Thank you, Chairman Powell.
Thank you, Chair Crapo.
Chairman CRAPO. Thank you.
Senator Warren.
Senator WARREN. Thank you, Mr. Chairman, and thank you,
Chairman Powell, for being here with us today.
We are facing an economic crisis that has devastated millions of
families and small businesses across this country.
Two weeks ago, many people celebrated the latest job numbers,
which showed a dip in the overall unemployment rate, but we are
not going to be able to build a successful recovery if we do not understand the scope of the problem.
So I wanted to dig into the numbers just a little bit today. Chairman Powell, are jobs coming back at the same rate for both Black
and White Americans?
Mr. POWELL. Are they coming back at the same rate? No. Actually, I think the answer to that is no. I would want to check that,
but I believe that the Black unemployment rate did not come down
as much as the White unemployment rate.
Senator WARREN. In fact, Chairman Powell, you might want to
look at the numbers.
Mr. POWELL. It ticked up, actually.
Senator WARREN. I was going to say, as I understand it, White
unemployment fell to 12.4 percent, while Black unemployment actually rose——
Mr. POWELL. It ticked up——
Senator WARREN.——16.8 percent. Is that right, Mr. Chairman?
Mr. POWELL. You know, the tenths numbers, I would have
known that the day after the report, but yes. In principle, that is
right.
Senator WARREN. But we are right on the direction; that is, it
came down——
Mr. POWELL. Absolutely.
Senator WARREN.——for White Americans and it went up slightly for Black Americans.
Mr. POWELL. That is correct in the May report.
Senator WARREN. Yeah.
So back in March, Congress passed a temporary expansion of the
unemployment insurance program. Now we are only a few weeks
out from that help just running out. Some people in Congress want
to let that help expire. They are saying mission accomplished.

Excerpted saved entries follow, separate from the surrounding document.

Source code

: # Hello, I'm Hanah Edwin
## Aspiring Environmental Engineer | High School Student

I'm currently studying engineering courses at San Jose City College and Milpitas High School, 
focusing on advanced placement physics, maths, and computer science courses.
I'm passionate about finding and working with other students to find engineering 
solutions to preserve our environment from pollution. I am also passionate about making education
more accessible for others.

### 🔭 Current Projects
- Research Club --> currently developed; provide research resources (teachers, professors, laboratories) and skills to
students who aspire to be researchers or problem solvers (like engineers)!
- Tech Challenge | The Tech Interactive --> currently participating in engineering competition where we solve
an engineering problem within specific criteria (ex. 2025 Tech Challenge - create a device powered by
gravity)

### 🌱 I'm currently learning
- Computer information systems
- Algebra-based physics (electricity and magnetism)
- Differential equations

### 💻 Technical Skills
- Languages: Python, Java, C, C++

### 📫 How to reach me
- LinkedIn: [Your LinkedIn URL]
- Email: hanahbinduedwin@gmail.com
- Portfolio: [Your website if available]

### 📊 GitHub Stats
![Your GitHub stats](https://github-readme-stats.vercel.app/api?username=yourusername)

So, Mr. Chairman, you noted that the unemployment rate is
higher for Black Americans, and now we have just said it is actually increasing. If Congress lets unemployment insurance benefits
expire, which families are going to find it hardest to pay their bills,
to make rent, or to afford groceries?
Mr. POWELL. Well, the unemployed, which consists of people who
have lost their jobs lately here are—minorities are well overrepresented in that group, as are women.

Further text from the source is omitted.